En dévoilant la mise à jour 7.1 de BlackBerry OS, le fabricant remet son système au goût du jour : partage de connexion 3G, intégration d’un module de radio FM, serveur UPNP pour partager ses médias sur un téléviseur. Seuls six terminaux pourront être mis à jour : Blackberry Torch 9810 et 9860, Bold 9790 et 9900, Curve 9360 et 9380. L’application BlackBerry Tag apporte le support du NFC pour les BlackBerry compatibles.
La vraie rupture interviendra, selon RIM, avec BlackBerry OS 10 qui devrait sortir à la fin de l’année. Dès lors, est-ce que cela permettra au fabricant de revenir sur le marché du smartphone ou les jeux sont-ils faits ?
Nokia, une erreur stratégique qui coûte cher

Nokia, numéro 1 des téléphones dans le monde, a fait une erreur stratégique majeure en ne voyant pas venir l’arrivée des smartphones, laissant le champ libre à deux acteurs, Apple avec iOS, et Google avec Android. Pour tenter de rattraper son retard, le géant finlandais s’est allié à Microsoft et à son Windows Phone depuis un peu plus d'un an. Malheureusement, le couperet des ventes vient de tomber : Microsoft n’aurait vendu que 3,5 millions de Windows Phone, toutes marques confondues, depuis le lancement du système en octobre 2010. Ce chiffre révélé par la journaliste américaine Mary-Jo Foley, spécialisée dans les informations sur Microsoft, est contesté par le site WMPoweruser qui parle, lui, de 11 millions d’unités vendues en un an et demi.
Quoi qu’il en soit, on est très loin des chiffres espérés par Microsoft et Nokia. Pour mémoire, Apple a vendu 37 millions d’iPhone au cours du 1er trimestre fiscal 2012. Samsung a atteint les 44 millions de smartphones sur la même période. Selon Andy Rubin, vice-président de Google, 850 000 smartphones et tablettes Android sont activés chaque jour !
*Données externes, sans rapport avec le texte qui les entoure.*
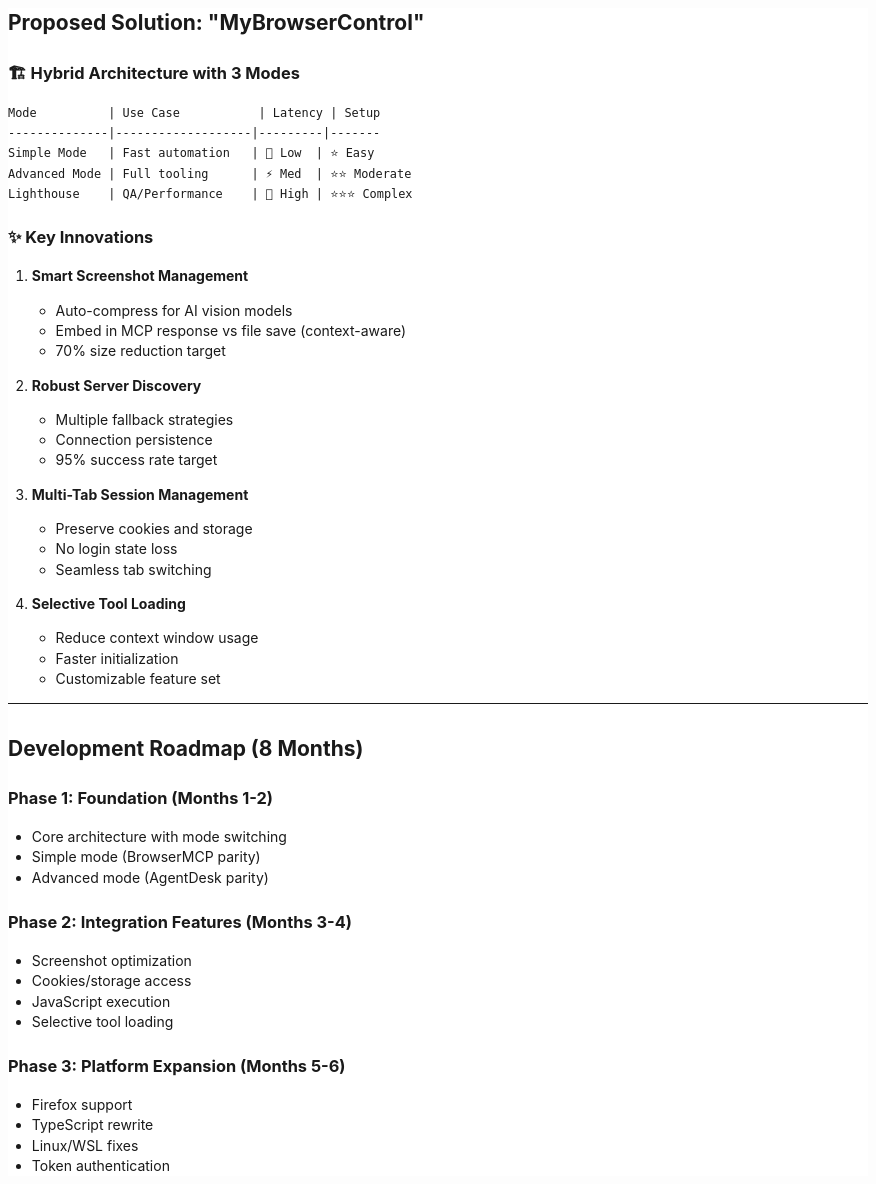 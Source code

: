 
## Proposed Solution: "MyBrowserControl"

### 🏗️ Hybrid Architecture with 3 Modes

```
Mode          | Use Case           | Latency | Setup
--------------|-------------------|---------|-------
Simple Mode   | Fast automation   | 🚀 Low  | ⭐ Easy
Advanced Mode | Full tooling      | ⚡ Med  | ⭐⭐ Moderate
Lighthouse    | QA/Performance    | 🐌 High | ⭐⭐⭐ Complex
```

### ✨ Key Innovations

1. **Smart Screenshot Management**
   - Auto-compress for AI vision models
   - Embed in MCP response vs file save (context-aware)
   - 70% size reduction target

2. **Robust Server Discovery**
   - Multiple fallback strategies
   - Connection persistence
   - 95% success rate target

3. **Multi-Tab Session Management**
   - Preserve cookies and storage
   - No login state loss
   - Seamless tab switching

4. **Selective Tool Loading**
   - Reduce context window usage
   - Faster initialization
   - Customizable feature set

---

## Development Roadmap (8 Months)

### Phase 1: Foundation (Months 1-2)
- Core architecture with mode switching
- Simple mode (BrowserMCP parity)
- Advanced mode (AgentDesk parity)

### Phase 2: Integration Features (Months 3-4)
- Screenshot optimization
- Cookies/storage access
- JavaScript execution
- Selective tool loading

### Phase 3: Platform Expansion (Months 5-6)
- Firefox support
- TypeScript rewrite
- Linux/WSL fixes
- Token authentication
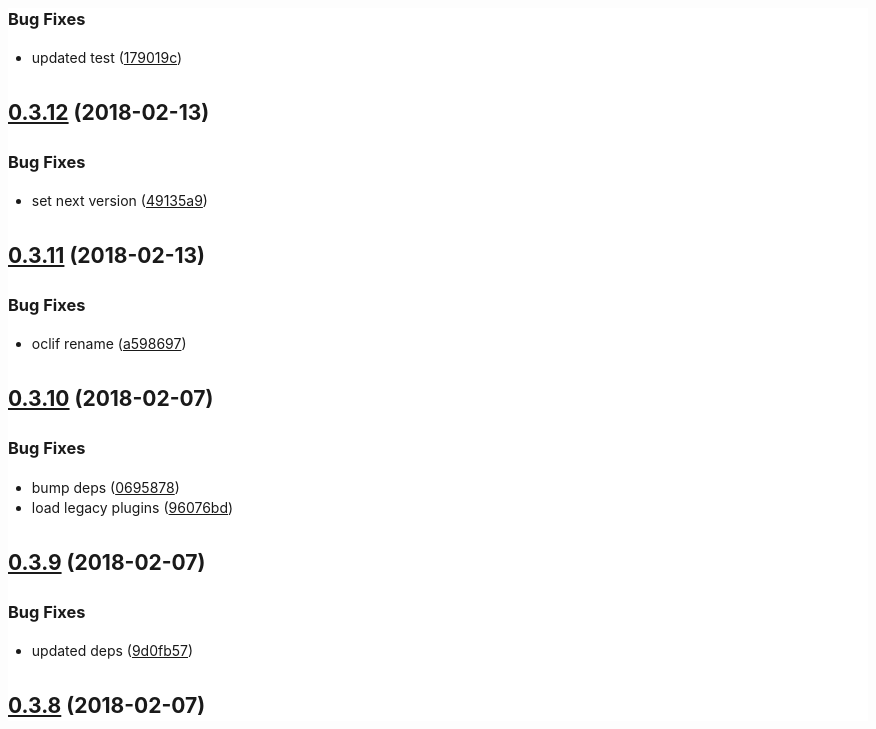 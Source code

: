 
### Bug Fixes

* updated test ([179019c](https://github.com/oclif/dev-cli/commit/179019c9a80944e764714debcc06236c3f3d4fde))



## [0.3.12](https://github.com/oclif/dev-cli/compare/v0.3.11...v0.3.12) (2018-02-13)


### Bug Fixes

* set next version ([49135a9](https://github.com/oclif/dev-cli/commit/49135a9ca2c73690f2d33d195d06f4ab0a97c501))



## [0.3.11](https://github.com/oclif/dev-cli/compare/v0.3.10...v0.3.11) (2018-02-13)


### Bug Fixes

* oclif rename ([a598697](https://github.com/oclif/dev-cli/commit/a5986971f3e4093445198558442d17a6d79f8512))



## [0.3.10](https://github.com/oclif/dev-cli/compare/v0.3.9...v0.3.10) (2018-02-07)


### Bug Fixes

* bump deps ([0695878](https://github.com/oclif/dev-cli/commit/0695878d56d7bcfb35feeeed7e07f45e18fd8d4e))
* load legacy plugins ([96076bd](https://github.com/oclif/dev-cli/commit/96076bd3e4ed6f0c1d878923fa729650f2f3fb19))



## [0.3.9](https://github.com/oclif/dev-cli/compare/v0.3.8...v0.3.9) (2018-02-07)


### Bug Fixes

* updated deps ([9d0fb57](https://github.com/oclif/dev-cli/commit/9d0fb5760e377aa26b795194a068dca1cfae22bf))



## [0.3.8](https://github.com/oclif/dev-cli/compare/v0.3.7...v0.3.8) (2018-02-07)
Trop peu d’applications Windows Phone et BlackBerry

Nokia s’est donc lancé dans les smartphones Windows Phone avec ses Lumia. Or, que ce soit avec iOS ou Android, les utilisateurs de smartphones se sont habitués à leur mobile et à un système d’exploitation donné. Difficile pour eux de passer sur Windows Phone, d’autant que le système de Microsoft est nettement moins riche en applications (80 000 sur Windows Phone contre environ 750 000 sur iOS et plus de 500 000 sur Android). RIM a le même souci que Nokia avec seulement 60 000 applications dans son App World. Cela va être dur pour Nokia et RIM de rattraper leur retard.
A eux deux, Android (Google) et iOS (Apple) représentent 83 % du marché des téléchargements d’applications mobiles, selon une étude d’ABI Research publiée en avril. Cela donne une idée de la montagne à gravir. Du coup, pour vaincre les réticences, Nokia vend ses smartphones moins cher, rognant ainsi sur ses marges et mettant en péril son modèle économique.
Sur le bas de gamme, Nokia est aussi en mauvaise position. Jadis roi des smartphones bon marché avec son système Symbian, laissé maintenant quasiment à l’abandon (en assurant un support technique jusqu’en 2016), Nokia voit débarquer des smartphones Android à bas prix imposés par les fabricants chinois Huawei et ZTE, mais aussi par Samsung avec ses mobiles sous Bada OS de la gamme Wave.
Des rumeurs de rachat
Avec ces mauvaises nouvelles, les rumeurs de rachat vont bon train. Tout comme celles de revente par Google de Motorola Mobility au chinois Huawei, le canadien RIM fait l’objet de constantes rumeurs de rachat. Surtout, depuis que le gouvernement canadien, par l’intermédiaire de son ministre des Finances, Jim Flaherty, a indiqué que les instances ne s’opposeraient pas à un rachat de RIM, si une proposition sérieuse était faite. Les rumeurs ont prêté des intentions de rachat à Dell, HP, Samsung, mais aussi Microsoft et Nokia. Même si la société finlandaise a perdu 53 % de sa valeur en Bourse depuis un an, sa capitalisation reste encore conséquente, 15,2 milliards de dollars, ce qui la met à l’abri de bon nombre de prédateurs. Un rapprochement avec Microsoft est toujours possible. Malgré ses déboires, Nokia reste numéro 1 mondial des téléphones en 2011. Au vu des derniers chiffres IDC, il devrait pourtant céder son trône à Samsung cette année.